Vol. 9(12), pp. 457-465, December 2015
DOI: 10.5897/AJPS2015.1306
Article Number: A477DFA56040
ISSN 1996-0824
Copyright © 2015
Author(s) retain the copyright of this article
http://www.academicjournals.org/AJPS
African Journal of Plant Science
Full Length Research Paper
Morpho-anatomical characters of Zehneria capillacea
(Schumach) C. Jeffrey and Zehneria scabra (L.F.) Sond
Cucurbitaceae
Josephine Agogbua, Chimezie Ekeke* and Bosa Ebenezer Okoli
Department of Plant Science and Biotechnology, Faculty of Biological Sciences, University of Port Harcourt,
P.M.B. 5323, Choba, Rivers State, Nigeria.
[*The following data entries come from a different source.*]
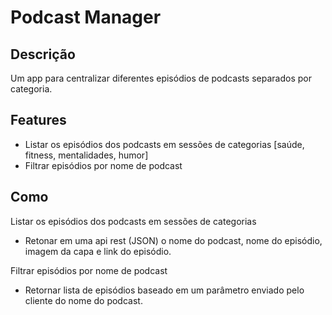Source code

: # Podcast Manager

## Descrição
Um app para centralizar diferentes episódios de podcasts separados por categoria.

## Features
- Listar os episódios dos podcasts em sessões de categorias
  [saúde, fitness, mentalidades, humor]
- Filtrar episódios por nome de podcast

## Como
Listar os episódios dos podcasts em sessões de categorias
- Retonar em uma api rest (JSON) o nome do podcast, nome do episódio, imagem da capa e link do episódio.

Filtrar episódios por nome de podcast
- Retornar lista de episódios baseado em um parâmetro enviado pelo cliente do nome do podcast.
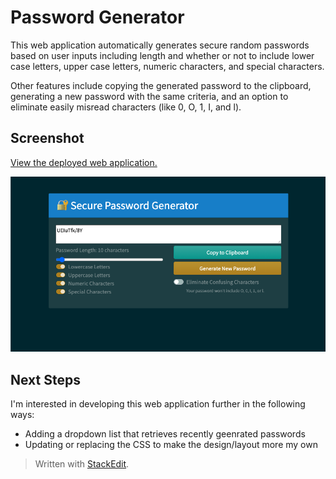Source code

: # Password Generator
This web application automatically generates secure random passwords based on user inputs including length and whether or not to include lower case letters, upper case letters, numeric characters, and special characters.

Other features include copying the generated password to the clipboard, generating a new password with the same criteria, and an option to eliminate easily misread characters (like 0, O, 1, I, and l).

## Screenshot
[View the deployed web application.](https://dandandanoneil.github.io/password-generator/index.html)

![Password Generator screenshot](images/password-generator.png)

## Next Steps
I'm interested in developing this web application further in the following ways:
 - Adding a dropdown list that retrieves recently geenrated passwords
 - Updating or replacing the CSS to make the design/layout more my own

> Written with [StackEdit](https://stackedit.io/).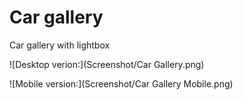 # Car gallery
Car gallery with lightbox


![Desktop verion:](Screenshot/Car Gallery.png)


![Mobile version:](Screenshot/Car Gallery Mobile.png)
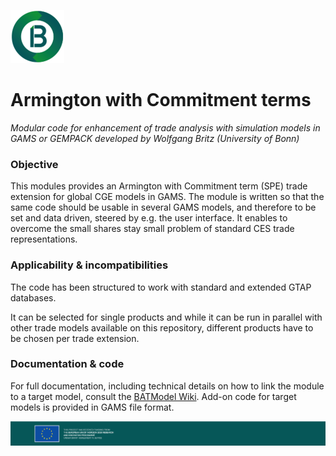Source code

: ![BATModel_logoround](/images/BATModel_logo_round_small.png)

# Armington with Commitment terms

*Modular code for enhancement of trade analysis with simulation models in GAMS or GEMPACK developed by Wolfgang Britz (University of Bonn)*

### **Objective**

This modules provides an Armington with Commitment term (SPE) trade extension for global CGE models in GAMS. The module is written so that the same code should be usable in several GAMS models, and therefore to be set and data driven, steered by e.g. the user interface. It enables to overcome the small shares stay small problem of standard CES trade representations.

### **Applicability & incompatibilities**

The code has been structured to work with standard and extended GTAP databases. 

It can be selected for single products and while it can be run in parallel with other trade models available on this repository, different products have to be chosen per trade extension. 


### **Documentation & code**

For full documentation, including technical details on how to link the module to a target model, consult the [BATModel Wiki](https://github.com/BATModules/BATModules/wiki). Add-on code for target models is provided in GAMS file format. 

![BATModel_EUacknowledgement](/images/BATModel_EUAcknowledgement_bottom.png)
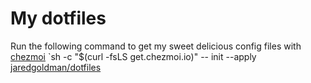 # My dotfiles

Run the following command to get my sweet delicious config files with [chezmoi](https://www.chezmoi.io/) 
`sh -c "$(curl -fsLS get.chezmoi.io)" -- init --apply [jaredgoldman/dotfiles](https://github.com/jaredgoldman/dotfiles.git)

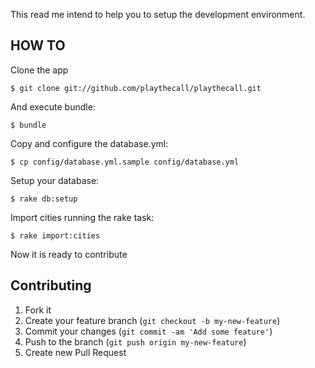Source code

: This read me intend to help you to setup the development environment.

## HOW TO

Clone the app

    $ git clone git://github.com/playthecall/playthecall.git

And execute bundle:

    $ bundle

Copy and configure the database.yml:

    $ cp config/database.yml.sample config/database.yml

Setup your database:

    $ rake db:setup

Import cities running the rake task:

    $ rake import:cities

Now it is ready to contribute

## Contributing

1. Fork it
2. Create your feature branch (`git checkout -b my-new-feature`)
3. Commit your changes (`git commit -am 'Add some feature'`)
4. Push to the branch (`git push origin my-new-feature`)
5. Create new Pull Request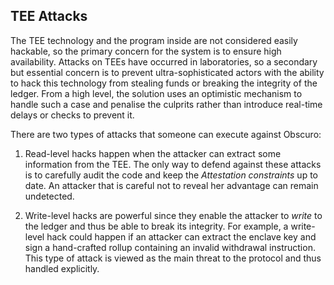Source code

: ## TEE Attacks
The TEE technology and the program inside are not considered easily hackable, so the primary concern for the system is to ensure high availability.
Attacks on TEEs have occurred in laboratories, so a secondary but essential concern is to prevent ultra-sophisticated actors with the ability to hack this technology from stealing funds or breaking the integrity of the ledger.
From a high level, the solution uses an optimistic mechanism to handle such a case and penalise the culprits rather than introduce real-time delays or checks to prevent it.

There are two types of attacks that someone can execute against Obscuro:

1. Read-level hacks happen when the attacker can extract some information from the TEE. The only way to defend against these attacks is to carefully audit the code and keep the _Attestation constraints_ up to date. An attacker that is careful not to reveal her advantage can remain undetected.

2. Write-level hacks are powerful since they enable the attacker to _write_ to the ledger and thus be able to break its integrity. For example, a write-level hack could happen if an attacker can extract the enclave key and sign a hand-crafted rollup containing an invalid withdrawal instruction. This type of attack is viewed as the main threat to the protocol and thus handled explicitly.
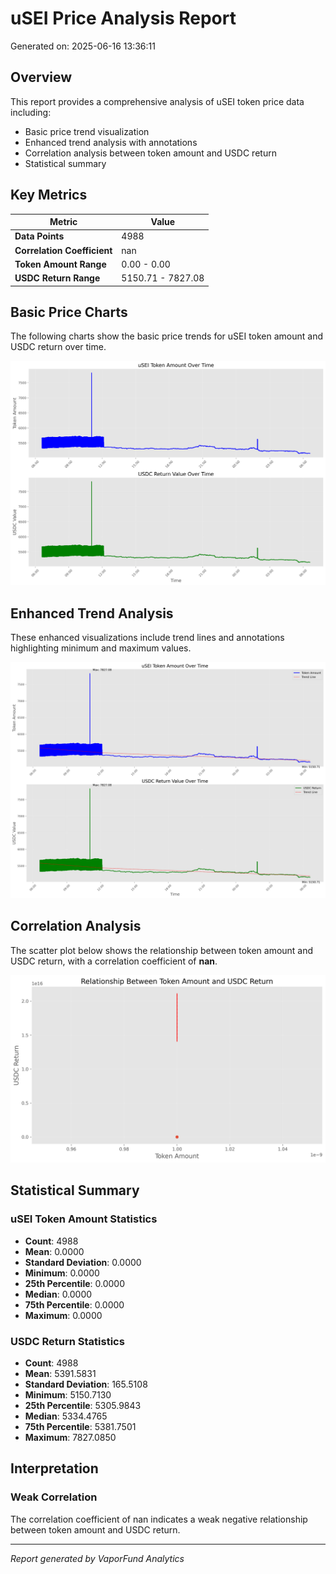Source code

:# uSEI Price Analysis Report

Generated on: 2025-06-16 13:36:11

## Overview

This report provides a comprehensive analysis of uSEI token price data including:
- Basic price trend visualization
- Enhanced trend analysis with annotations
- Correlation analysis between token amount and USDC return
- Statistical summary

## Key Metrics

| Metric | Value |
|--------|-------|
| **Data Points** | 4988 |
| **Correlation Coefficient** | nan |
| **Token Amount Range** | 0.00 - 0.00 |
| **USDC Return Range** | 5150.71 - 7827.08 |

## Basic Price Charts

The following charts show the basic price trends for uSEI token amount and USDC return over time.

![uSEI Basic Price Charts](https://raw.githubusercontent.com/VaporFund/weekly-reports/main/chart_images/uSEI_price_charts.png)

## Enhanced Trend Analysis

These enhanced visualizations include trend lines and annotations highlighting minimum and maximum values.

![uSEI Enhanced Trend Charts](https://raw.githubusercontent.com/VaporFund/weekly-reports/main/chart_images/uSEI_price_charts_with_trend.png)

## Correlation Analysis

The scatter plot below shows the relationship between token amount and USDC return, with a correlation coefficient of **nan**.

![uSEI Correlation Analysis](https://raw.githubusercontent.com/VaporFund/weekly-reports/main/chart_images/uSEI_relationship_chart.png)

## Statistical Summary

### uSEI Token Amount Statistics
- **Count**: 4988
- **Mean**: 0.0000
- **Standard Deviation**: 0.0000
- **Minimum**: 0.0000
- **25th Percentile**: 0.0000
- **Median**: 0.0000
- **75th Percentile**: 0.0000
- **Maximum**: 0.0000

### USDC Return Statistics
- **Count**: 4988
- **Mean**: 5391.5831
- **Standard Deviation**: 165.5108
- **Minimum**: 5150.7130
- **25th Percentile**: 5305.9843
- **Median**: 5334.4765
- **75th Percentile**: 5381.7501
- **Maximum**: 7827.0850

## Interpretation

### Weak Correlation

The correlation coefficient of nan indicates a weak negative relationship between token amount and USDC return.

---


*Report generated by VaporFund Analytics*
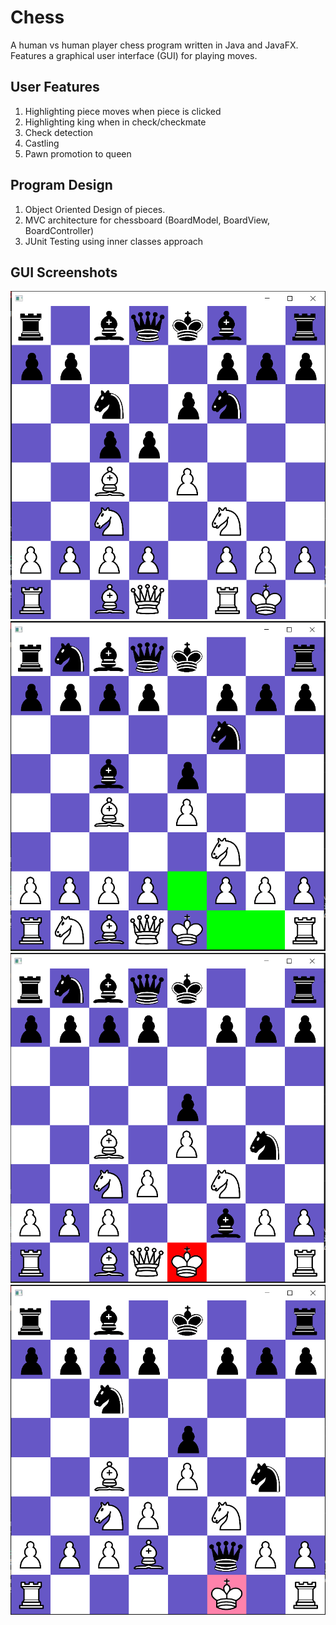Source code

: # Chess

A human vs human player chess program written in Java and JavaFX. Features a graphical user interface (GUI) for playing moves.

## User Features
1. Highlighting piece moves when piece is clicked
2. Highlighting king when in check/checkmate
3. Check detection
4. Castling
5. Pawn promotion to queen

## Program Design
1. Object Oriented Design of pieces.
2. MVC architecture for chessboard (BoardModel, BoardView, BoardController)
3. JUnit Testing using inner classes approach

## GUI Screenshots
![normal position](./images/gui_screenshot.PNG)
![castling moves](./images/gui_castling.PNG)
![check](./images/gui_check.PNG)
![checkmate](./images/gui_checkmate.PNG)
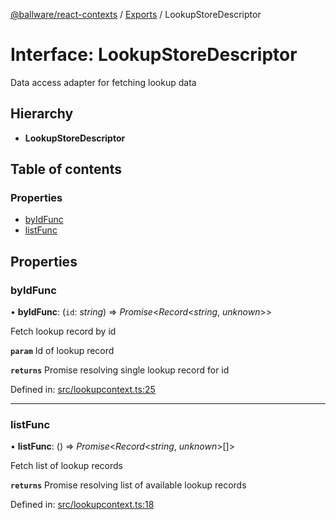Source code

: [@ballware/react-contexts](../README.md) / [Exports](../modules.md) / LookupStoreDescriptor

# Interface: LookupStoreDescriptor

Data access adapter for fetching lookup data

## Hierarchy

* **LookupStoreDescriptor**

## Table of contents

### Properties

- [byIdFunc](lookupstoredescriptor.md#byidfunc)
- [listFunc](lookupstoredescriptor.md#listfunc)

## Properties

### byIdFunc

• **byIdFunc**: (`id`: *string*) => *Promise*<*Record*<*string*, *unknown*\>\>

Fetch lookup record by id

**`param`** Id of lookup record

**`returns`** Promise resolving single lookup record for id

Defined in: [src/lookupcontext.ts:25](https://github.com/frankball/ballware-react-contexts/blob/85afb6f/src/lookupcontext.ts#L25)

___

### listFunc

• **listFunc**: () => *Promise*<*Record*<*string*, *unknown*\>[]\>

Fetch list of lookup records

**`returns`** Promise resolving list of available lookup records

Defined in: [src/lookupcontext.ts:18](https://github.com/frankball/ballware-react-contexts/blob/85afb6f/src/lookupcontext.ts#L18)
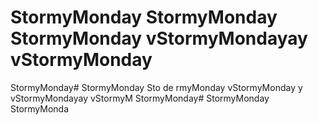 # StormyMonday StormyMonday StormyMonday vStormyMondayay vStormyMonday
StormyMonday# StormyMonday Sto
de
rmyMonday vStormyMonday
y vStormyMondayay vStormyM
StormyMonday# StormyMonday StormyMonda
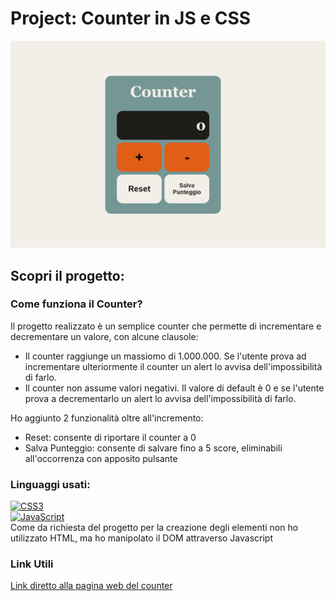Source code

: # Project: Counter in JS e CSS
<img src="assets/img/counter-image.png">

## Scopri il progetto:
### Come funziona il Counter?
<p>Il progetto realizzato è un semplice counter che permette di incrementare e decrementare un valore, con alcune clausole:
<ul>
  <li>Il counter raggiunge un massiomo di 1.000.000. Se l'utente prova ad incrementare ulteriormente il counter un alert lo avvisa dell'impossibilità di farlo.</li>
  <li>Il counter non assume valori negativi. Il valore di default è 0 e se l'utente prova a decrementarlo un alert lo avvisa dell'impossibilità di farlo.</li>
</ul>

Ho aggiunto 2 funzionalità oltre all'incremento:
<ul>
  <li>Reset: consente di riportare il counter a 0</li>
  <li>Salva Punteggio: consente di salvare fino a 5 score, eliminabili all'occorrenza con apposito pulsante</li>
</ul>
</p>


### Linguaggi usati:
[![CSS3](https://img.shields.io/badge/CSS3-%231572B6.svg?&style=for-the-badge&logo=css3&logoColor=white)](https://developer.mozilla.org/docs/Web/CSS)
<br>
[![JavaScript](https://img.shields.io/badge/JavaScript-%23F7DF1E.svg?&style=for-the-badge&logo=javascript&logoColor=black)](https://developer.mozilla.org/docs/Web/JavaScript)
<br>
  Come da richiesta del progetto per la creazione degli elementi non ho utilizzato HTML, ma ho manipolato il DOM attraverso Javascript

### Link Utili
<a href="https://git-ste.github.io/counter/">Link diretto alla pagina web del counter </a>
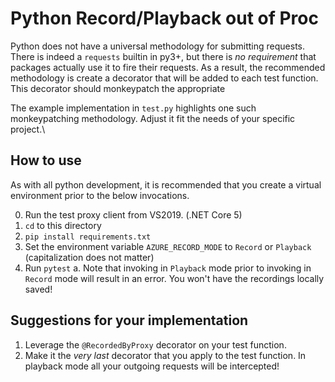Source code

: # Python Record/Playback out of Proc

Python does not have a universal methodology for submitting requests. There is indeed a `requests` builtin in py3+, but there is _no requirement_ that packages actually use it to fire their requests. As a result, the recommended methodology is create a decorator that will be added to each test function. This decorator should monkeypatch the appropriate 

The example implementation in `test.py` highlights one such monkeypatching methodology. Adjust it fit the needs of your specific project.\

## How to use

As with all python development, it is recommended that you create a virtual environment prior to the below invocations.

0. Run the test proxy client from VS2019. (.NET Core 5)
1. `cd` to this directory
2. `pip install requirements.txt`
3. Set the environment variable `AZURE_RECORD_MODE` to `Record` or `Playback` (capitalization does not matter)
4. Run `pytest`
    a. Note that invoking in `Playback` mode prior to invoking in `Record` mode will result in an error. You won't have the recordings locally saved!

## Suggestions for your implementation

1. Leverage the `@RecordedByProxy` decorator on your test function. 
2. Make it the _very last_ decorator that you apply to the test function. In playback mode all your outgoing requests will be intercepted!
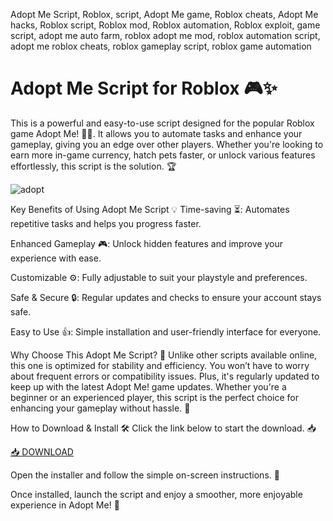 Adopt Me Script, Roblox, script, Adopt Me game, Roblox cheats, Adopt Me hacks, Roblox script, Roblox mod, Roblox automation, Roblox exploit, game script, adopt me auto farm, roblox adopt me mod, roblox automation script, adopt me roblox cheats, roblox gameplay script, roblox game automation

# Adopt Me Script for Roblox 🎮✨
This is a powerful and easy-to-use script designed for the popular Roblox game Adopt Me! 🐶🐱. It allows you to automate tasks and enhance your gameplay, giving you an edge over other players. Whether you're looking to earn more in-game currency, hatch pets faster, or unlock various features effortlessly, this script is the solution. 🏆

![adopt](https://i.ytimg.com/vi/0S37hhuNnYY/maxresdefault.jpg)

Key Benefits of Using Adopt Me Script 💡
Time-saving ⏳: Automates repetitive tasks and helps you progress faster.

Enhanced Gameplay 🎮: Unlock hidden features and improve your experience with ease.

Customizable ⚙️: Fully adjustable to suit your playstyle and preferences.

Safe & Secure 🔒: Regular updates and checks to ensure your account stays safe.

Easy to Use 👍: Simple installation and user-friendly interface for everyone.

Why Choose This Adopt Me Script? 🌟
Unlike other scripts available online, this one is optimized for stability and efficiency. You won’t have to worry about frequent errors or compatibility issues. Plus, it's regularly updated to keep up with the latest Adopt Me! game updates. Whether you're a beginner or an experienced player, this script is the perfect choice for enhancing your gameplay without hassle. 🎉

How to Download & Install 🛠️
Click the link below to start the download. 📥

[📥 DOWNLOAD](https://installbixz.cyou?o59qrqq8dboi0pr)

Open the installer and follow the simple on-screen instructions. 📂

Once installed, launch the script and enjoy a smoother, more enjoyable experience in Adopt Me! 🎉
Received 3 April, 2015; Accepted 12 October, 2015
Comparative studies on macro-morphology, foliar epidermis, stem and petiole anatomy of two
indigenous wild cucurbits (Zehneria capillacea and Zehneria scabra) in Nigeria were carried out in order
to improve the delimitation of the species based on these parameters. The morphological features of
significance observed include variations in leaf and stem pubescence density, leaf shape, fruit shape
and color, flower color, seed shape and coat texture. Similarities were observed in their growth habit,
shape of foliar epidermal cells, stomatal features and stem anatomy. The two species evaluated have a
creeping growth habit, uniseriate eglandular trichomes, anomocytic and tetracytic stomata, pentagonal
shaped stem with 8 bicollateral vascular bundles. Glandular 4-celled head trichome and isotricytic
stoma were only found in Z. capillacea. The leaves of both species are amphistomatic having adaxial
and abaxial stomatal densities of 2.47±0.058 and 13.68±0.021 for Z. capillacea and 3.24±0.125 and
19.72±0.199 for Z. scabra. However, the observed petiolar vascular bundle was 5 in Z. capillacea and 7
in Z. scabra. This distinct number in the petiole provides additional distinguishing information for
maintaining them as different species.
Key words: Anatomy, bicollateral vascular bundles, stomata, trichome.
INTRODUCTION
The genus Zehneria Endl. belongs to sub-tribe
Cucumerinae of the Benincaseae together with eleven
other genera (Jeffrey, 2005) and is presently restricted to
those minor cucurbits with small, white or yellow, mostly
monoecious flowers. There are about 35 species in the
Old World tropics, extending from South Africa and
Madagascar through tropical Africa and Asia to Japan,
Malaysia, Australia and Polynesia (Jeffrey, 1990; De
Wilde and Duyfjes, 2004). Ethno-botanical surveys
showed species such as Zehneria capillacea, Zehneria
cordifolia, Zehneria minutiflora and Zehneria mucronata
in the Niger Delta region of Nigeria (Edwin-Wosu and
Ndukwu, 2008).
In African countries, villagers generally consume leaves,
*Corresponding author. E-mail: ekeke.uc@gmail.com.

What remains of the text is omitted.